Veniamo accolti da una squadra di simpaticissime, sorridentissime, competitivissime hostess pronte a umiliarci di fronte ai (pochi per ora) titoli disponibili per la neonata della casa nipponica. A conti fatti, prendiamo schiaffi ovunque ci sia modo di prenderne, finché non ci sediamo al più pacifico angolo riservato al solo e unico reale pezzo da novanta che Switch possa offrirci al momento. Stiamo parlando di The Legend of Zelda: Breath of the Wild, il tanto osannato, ennesimo capitolo di una delle saghe più longeve e apprezzate della storia. A tal proposito posso dire che le prestazioni di questo Zelda, almeno a mio avviso, mostrano i muscoli soprattutto sul piccolo schermo, piuttosto che sulla tv di casa, ma per quanto visto finora ho l’impressione che sarà un po’ il chiodo fisso di tutte le discussioni a tema Switch.
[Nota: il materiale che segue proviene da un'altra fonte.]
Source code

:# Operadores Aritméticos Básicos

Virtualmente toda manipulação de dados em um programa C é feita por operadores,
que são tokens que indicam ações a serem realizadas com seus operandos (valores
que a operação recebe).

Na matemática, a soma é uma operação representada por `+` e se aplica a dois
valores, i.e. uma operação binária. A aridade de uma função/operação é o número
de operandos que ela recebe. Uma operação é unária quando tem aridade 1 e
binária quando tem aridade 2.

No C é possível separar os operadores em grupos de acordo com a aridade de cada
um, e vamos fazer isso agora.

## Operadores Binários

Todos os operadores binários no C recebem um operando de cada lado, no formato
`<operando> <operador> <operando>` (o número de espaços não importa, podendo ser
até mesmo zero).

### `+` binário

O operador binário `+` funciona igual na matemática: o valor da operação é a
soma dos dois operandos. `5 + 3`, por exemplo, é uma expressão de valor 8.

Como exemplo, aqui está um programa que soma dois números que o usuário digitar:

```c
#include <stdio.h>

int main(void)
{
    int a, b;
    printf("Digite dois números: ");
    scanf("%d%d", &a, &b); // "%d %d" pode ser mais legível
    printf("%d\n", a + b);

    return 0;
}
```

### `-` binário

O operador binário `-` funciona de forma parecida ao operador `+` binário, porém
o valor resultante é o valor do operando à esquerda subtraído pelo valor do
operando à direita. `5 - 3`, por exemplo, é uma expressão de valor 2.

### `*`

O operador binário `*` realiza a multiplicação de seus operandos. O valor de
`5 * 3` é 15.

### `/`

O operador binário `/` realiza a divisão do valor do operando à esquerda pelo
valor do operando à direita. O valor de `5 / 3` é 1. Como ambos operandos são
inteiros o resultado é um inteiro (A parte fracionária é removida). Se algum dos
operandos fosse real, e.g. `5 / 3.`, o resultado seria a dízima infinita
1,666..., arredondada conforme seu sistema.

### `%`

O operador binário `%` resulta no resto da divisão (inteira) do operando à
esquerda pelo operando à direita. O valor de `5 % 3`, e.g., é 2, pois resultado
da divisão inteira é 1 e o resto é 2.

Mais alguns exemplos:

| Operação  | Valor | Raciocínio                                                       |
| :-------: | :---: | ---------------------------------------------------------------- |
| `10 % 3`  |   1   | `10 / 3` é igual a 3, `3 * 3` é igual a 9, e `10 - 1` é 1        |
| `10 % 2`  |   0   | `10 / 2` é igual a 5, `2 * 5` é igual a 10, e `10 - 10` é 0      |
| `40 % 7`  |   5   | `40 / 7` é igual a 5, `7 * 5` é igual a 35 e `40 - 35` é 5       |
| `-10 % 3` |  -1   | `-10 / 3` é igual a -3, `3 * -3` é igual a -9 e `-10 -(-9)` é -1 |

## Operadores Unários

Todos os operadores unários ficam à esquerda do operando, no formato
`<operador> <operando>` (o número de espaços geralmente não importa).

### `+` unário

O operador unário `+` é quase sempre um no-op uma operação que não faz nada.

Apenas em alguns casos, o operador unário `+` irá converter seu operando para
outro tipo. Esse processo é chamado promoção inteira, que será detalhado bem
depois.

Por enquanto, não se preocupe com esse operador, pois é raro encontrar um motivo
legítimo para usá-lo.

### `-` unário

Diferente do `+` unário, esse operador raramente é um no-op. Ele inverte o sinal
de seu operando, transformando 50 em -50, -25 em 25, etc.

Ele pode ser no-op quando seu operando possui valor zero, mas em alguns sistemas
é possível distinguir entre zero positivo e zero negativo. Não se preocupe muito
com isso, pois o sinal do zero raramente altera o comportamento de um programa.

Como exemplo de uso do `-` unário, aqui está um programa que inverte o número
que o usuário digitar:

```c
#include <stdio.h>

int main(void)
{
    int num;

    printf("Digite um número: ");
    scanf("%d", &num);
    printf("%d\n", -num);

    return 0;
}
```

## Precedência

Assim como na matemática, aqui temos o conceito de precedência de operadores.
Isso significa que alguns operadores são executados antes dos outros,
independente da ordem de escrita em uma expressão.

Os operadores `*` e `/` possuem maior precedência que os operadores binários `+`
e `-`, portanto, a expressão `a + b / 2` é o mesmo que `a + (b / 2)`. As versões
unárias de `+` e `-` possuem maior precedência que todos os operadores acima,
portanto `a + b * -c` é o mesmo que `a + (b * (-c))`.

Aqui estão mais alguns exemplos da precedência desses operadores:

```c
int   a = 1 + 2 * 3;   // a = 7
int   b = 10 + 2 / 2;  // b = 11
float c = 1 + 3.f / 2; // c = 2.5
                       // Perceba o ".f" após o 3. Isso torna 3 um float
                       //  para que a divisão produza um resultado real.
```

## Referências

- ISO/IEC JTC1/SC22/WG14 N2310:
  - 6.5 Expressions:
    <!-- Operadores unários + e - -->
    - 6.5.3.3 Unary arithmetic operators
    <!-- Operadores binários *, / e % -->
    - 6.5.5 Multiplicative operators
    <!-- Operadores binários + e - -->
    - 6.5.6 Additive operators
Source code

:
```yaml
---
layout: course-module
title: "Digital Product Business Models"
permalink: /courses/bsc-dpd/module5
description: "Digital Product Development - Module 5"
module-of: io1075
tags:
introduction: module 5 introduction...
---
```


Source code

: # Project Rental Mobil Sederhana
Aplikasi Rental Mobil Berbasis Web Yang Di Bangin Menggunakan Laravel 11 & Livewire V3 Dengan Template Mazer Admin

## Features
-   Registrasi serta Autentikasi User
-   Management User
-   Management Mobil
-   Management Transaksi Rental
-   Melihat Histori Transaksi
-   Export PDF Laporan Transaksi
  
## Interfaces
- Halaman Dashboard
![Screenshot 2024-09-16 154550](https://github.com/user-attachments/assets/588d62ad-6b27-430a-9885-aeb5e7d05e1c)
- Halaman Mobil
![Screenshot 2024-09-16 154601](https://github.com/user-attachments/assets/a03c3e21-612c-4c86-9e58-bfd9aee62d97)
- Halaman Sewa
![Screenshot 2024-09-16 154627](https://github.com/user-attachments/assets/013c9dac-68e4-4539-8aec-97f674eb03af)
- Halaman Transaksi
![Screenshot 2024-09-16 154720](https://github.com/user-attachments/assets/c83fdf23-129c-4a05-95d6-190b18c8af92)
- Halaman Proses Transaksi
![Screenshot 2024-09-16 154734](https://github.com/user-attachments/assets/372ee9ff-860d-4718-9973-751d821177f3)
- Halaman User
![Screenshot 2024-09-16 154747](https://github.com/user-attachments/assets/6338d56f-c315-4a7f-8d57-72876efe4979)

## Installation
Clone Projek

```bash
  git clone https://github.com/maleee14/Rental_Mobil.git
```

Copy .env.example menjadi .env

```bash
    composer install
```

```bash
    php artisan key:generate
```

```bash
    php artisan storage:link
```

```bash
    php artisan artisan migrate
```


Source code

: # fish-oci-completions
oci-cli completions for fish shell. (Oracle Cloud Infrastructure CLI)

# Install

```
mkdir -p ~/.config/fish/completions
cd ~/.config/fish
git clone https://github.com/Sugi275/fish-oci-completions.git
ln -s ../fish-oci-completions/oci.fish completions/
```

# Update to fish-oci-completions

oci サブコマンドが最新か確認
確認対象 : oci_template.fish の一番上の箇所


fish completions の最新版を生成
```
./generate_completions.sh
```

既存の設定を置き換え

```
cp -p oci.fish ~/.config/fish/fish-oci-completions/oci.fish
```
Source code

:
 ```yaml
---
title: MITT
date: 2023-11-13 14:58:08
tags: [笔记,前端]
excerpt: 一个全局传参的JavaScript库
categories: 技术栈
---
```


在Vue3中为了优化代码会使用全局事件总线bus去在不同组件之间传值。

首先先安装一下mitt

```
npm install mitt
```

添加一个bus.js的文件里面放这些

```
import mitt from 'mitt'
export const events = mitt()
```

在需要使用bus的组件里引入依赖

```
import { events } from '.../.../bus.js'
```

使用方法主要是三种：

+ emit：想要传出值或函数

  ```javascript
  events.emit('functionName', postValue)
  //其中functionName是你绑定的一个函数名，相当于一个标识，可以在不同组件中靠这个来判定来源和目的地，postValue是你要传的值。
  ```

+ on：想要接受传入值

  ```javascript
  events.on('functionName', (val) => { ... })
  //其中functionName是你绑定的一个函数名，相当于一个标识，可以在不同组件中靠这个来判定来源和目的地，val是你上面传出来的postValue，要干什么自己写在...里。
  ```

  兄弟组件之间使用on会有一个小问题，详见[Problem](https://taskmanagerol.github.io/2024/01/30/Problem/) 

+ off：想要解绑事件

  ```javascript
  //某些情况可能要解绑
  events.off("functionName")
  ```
Giusto il tempo di perderci per le quattro vie del Guido Reni District che, senza averlo previsto, ci ritroviamo, oltre che ricoperti di gadget e volantini Microsoft/Nintendo/Sony, all’interno di uno sterminato padiglione ricolmo di fauna locale e, ovviamente, postazioni di gioco. Tra le ovvie presenze di Horizon, Titanfall 2, FIFA 17 e Ghost Recon, spicca la presenza di un titolo che abbiamo avuto modo di provare con non pochi gongolii di approvazione, Little Nightmares, in uscita il 28 aprile venturo. Trattasi di un puzzle/platform dai toni tetri sviluppato da Tarsier Studios, che richiama in qualche modo lo stile di Tim Burton (e affini), e che sfoggia il motore Unreal Engine 4 allo scopo di rendere vivo e assolutamente inquietante ciò che si vede su schermo. Nemmeno a dirlo, come per Fall of Light e Red Rope, vi consigliamo caldamente di darci un paio di occhiate.
Non sono mancati, poi, convegni, (esose) zone relax, e un intero padiglione dedicato al lavoro di creatore di videogiochi, in cui è stato possibile ammirare dei veri professionisti all’opera, scoprire vieppiù cosa c’è dietro un codice, un modello poligonale, una semplice texture: una storia. Un’emozione. Una magia.
Perché in fondo, che cosa sarebbe la vita di un videogiocatore, senza la voglia di credere che, dopotutto, quello che si muove sullo schermo, sia esso un Full HD a 1080p o un tubo catodico del ’91, non sia anche un po’ una magia?